Aside from that, Schneider felt there had not been enough talk about the good things. "If you were 50 feet away from the stage, you thought you were at a fantastic concert, because nobody there knew what was happening; the kids who were on the outskirts thought it was the best, everybody raved about it, it was really good."
Schneider would not blame the Angels for the killing. "At first I thought it would have been better if there were no Angels, but now I say I don't know. What if the police had been there when the guy pulled the gun? Keith saw him pull it. The guy would probably have been shot to death by the police instead of being stabbed. That's the only difference. And the kids would probably have immediately attacked the police thinking it was their fault.
"My position is, it happened, there's nothing else I could say about it. It just happened like it did, and that's how come we have to accept it, as much as it disgusts us. How can we disavow a death? I mean, the man died, it's regrettable. The man shouldn't have pulled a gun like he did, but that's no reason to die. We were trying to have a good time and entertain people."
Ralph J. Gleason was not entertained. He saw Altamont, in his newspaper column, as a sort of culmination of the worst trends in rock and roll. Gleason raised the real questions about Altamont more forcefully than anyone else had dared.

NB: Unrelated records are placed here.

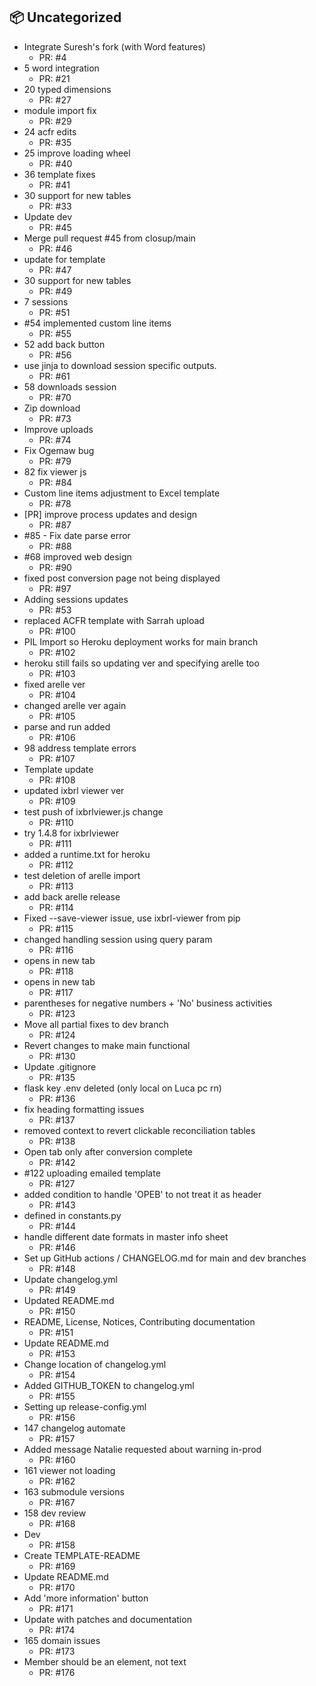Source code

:## 📦 Uncategorized

- Integrate Suresh's fork (with Word features)
   - PR: #4
- 5 word integration
   - PR: #21
- 20 typed dimensions
   - PR: #27
- module import fix
   - PR: #29
- 24 acfr edits
   - PR: #35
- 25 improve loading wheel
   - PR: #40
- 36 template fixes
   - PR: #41
- 30 support for new tables
   - PR: #33
- Update dev
   - PR: #45
- Merge pull request #45 from closup/main
   - PR: #46
- update for template
   - PR: #47
- 30 support for new tables
   - PR: #49
- 7 sessions
   - PR: #51
- #54 implemented custom line items
   - PR: #55
- 52 add back button
   - PR: #56
- use jinja to download session specific outputs.
   - PR: #61
- 58 downloads session
   - PR: #70
- Zip download
   - PR: #73
- Improve uploads
   - PR: #74
- Fix Ogemaw bug
   - PR: #79
- 82 fix viewer js
   - PR: #84
- Custom line items adjustment to Excel template
   - PR: #78
- [PR] improve process updates and design
   - PR: #87
- #85 - Fix date parse error
   - PR: #88
- #68 improved web design
   - PR: #90
- fixed post conversion page not being displayed
   - PR: #97
- Adding sessions updates
   - PR: #53
- replaced ACFR template with Sarrah upload
   - PR: #100
- PIL Import so Heroku deployment works for main branch
   - PR: #102
- heroku still fails so updating ver and specifying arelle too
   - PR: #103
- fixed arelle ver
   - PR: #104
- changed arelle ver again
   - PR: #105
- parse and run added
   - PR: #106
- 98 address template errors
   - PR: #107
- Template update
   - PR: #108
- updated ixbrl viewer ver
   - PR: #109
- test push of ixbrlviewer.js change
   - PR: #110
- try 1.4.8 for ixbrlviewer
   - PR: #111
- added a runtime.txt for heroku
   - PR: #112
- test deletion of arelle import
   - PR: #113
- add back arelle release
   - PR: #114
- Fixed --save-viewer issue, use ixbrl-viewer from pip
   - PR: #115
- changed handling session using query param
   - PR: #116
- opens in new tab
   - PR: #118
- opens in new tab
   - PR: #117
- parentheses for negative numbers + 'No' business activities
   - PR: #123
- Move all partial fixes to dev branch
   - PR: #124
- Revert changes to make main functional
   - PR: #130
- Update .gitignore
   - PR: #135
- flask key .env deleted (only local on Luca pc rn)
   - PR: #136
- fix heading formatting issues
   - PR: #137
- removed context to revert clickable reconciliation tables
   - PR: #138
- Open tab only after conversion complete
   - PR: #142
- #122 uploading emailed template
   - PR: #127
- added condition to handle 'OPEB' to not treat it as header
   - PR: #143
- defined in constants.py
   - PR: #144
- handle different date formats in master info sheet
   - PR: #146
- Set up GitHub actions / CHANGELOG.md for main and dev branches
   - PR: #148
- Update changelog.yml
   - PR: #149
- Updated README.md
   - PR: #150
- README, License, Notices, Contributing documentation
   - PR: #151
- Update README.md
   - PR: #153
- Change location of changelog.yml
   - PR: #154
- Added GITHUB_TOKEN to changelog.yml
   - PR: #155
- Setting up release-config.yml
   - PR: #156
- 147 changelog automate
   - PR: #157
- Added message Natalie requested about warning in-prod
   - PR: #160
- 161 viewer not loading
   - PR: #162
- 163 submodule versions
   - PR: #167
- 158 dev review
   - PR: #168
- Dev
   - PR: #158
- Create TEMPLATE-README
   - PR: #169
- Update README.md
   - PR: #170
- Add 'more information' button
   - PR: #171
- Update with patches and documentation
   - PR: #174
- 165 domain issues
   - PR: #173
- Member should be an element, not text
   - PR: #176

"Why," wrote Gleason, "did Jagger and Cutler put the Angels with a truck load of free beer in charge of stage security? Why did the Grateful Dead people and the other locals involved (Grogan, Chet Helms, etc) go along with the idea?
"Why Saturday's episode? I suspect it is because, just as their parents 25 years ago thought America was full of Comanches scalping stagecoach riders and Capone gangsters shooting passers-by on Chicago streets, Jagger and Cutler think San Francisco is the Hell's Angels and the Pranksters since those are the ones who went to London last year and first broached the idea of the Stones playing free here.
"Now it has ended in murder. And that was a murder, not just a 'death' like the drowning or the hit-run victims. Somebody stabbed that man five times in the back. Overkill, like Pinkville. Like a Chicago cop's reaction to long hair.
"Is this the new community? Is this what Woodstock promised? Gathered together as a tribe, what happened? Brutality, murder, despoliation, you name it . . .
"The name of the game is money, power and ego, and money is first and it brings power. The Stones didn't do it for free, they did it for money, only the tab was paid in a different way. Whoever goes to see that movie paid for the Altamont religious assembly.
"All right, let me ask the question. Are Mick Jagger, Sam Cutler, Emmet Grogan and Rock Scully any less guilty of that black man's death than Sheriff Madigan is of the death of James Rector?"
It was one of Sheriff Madigan's men who killed James Rector in the People's Park uprising in Berkeley this Spring. Gleason's implication was that it was one of Jagger's/Cutler's/Grogan's/Scully's boys who'd offed Meredith Hunter. The air was dense with blame.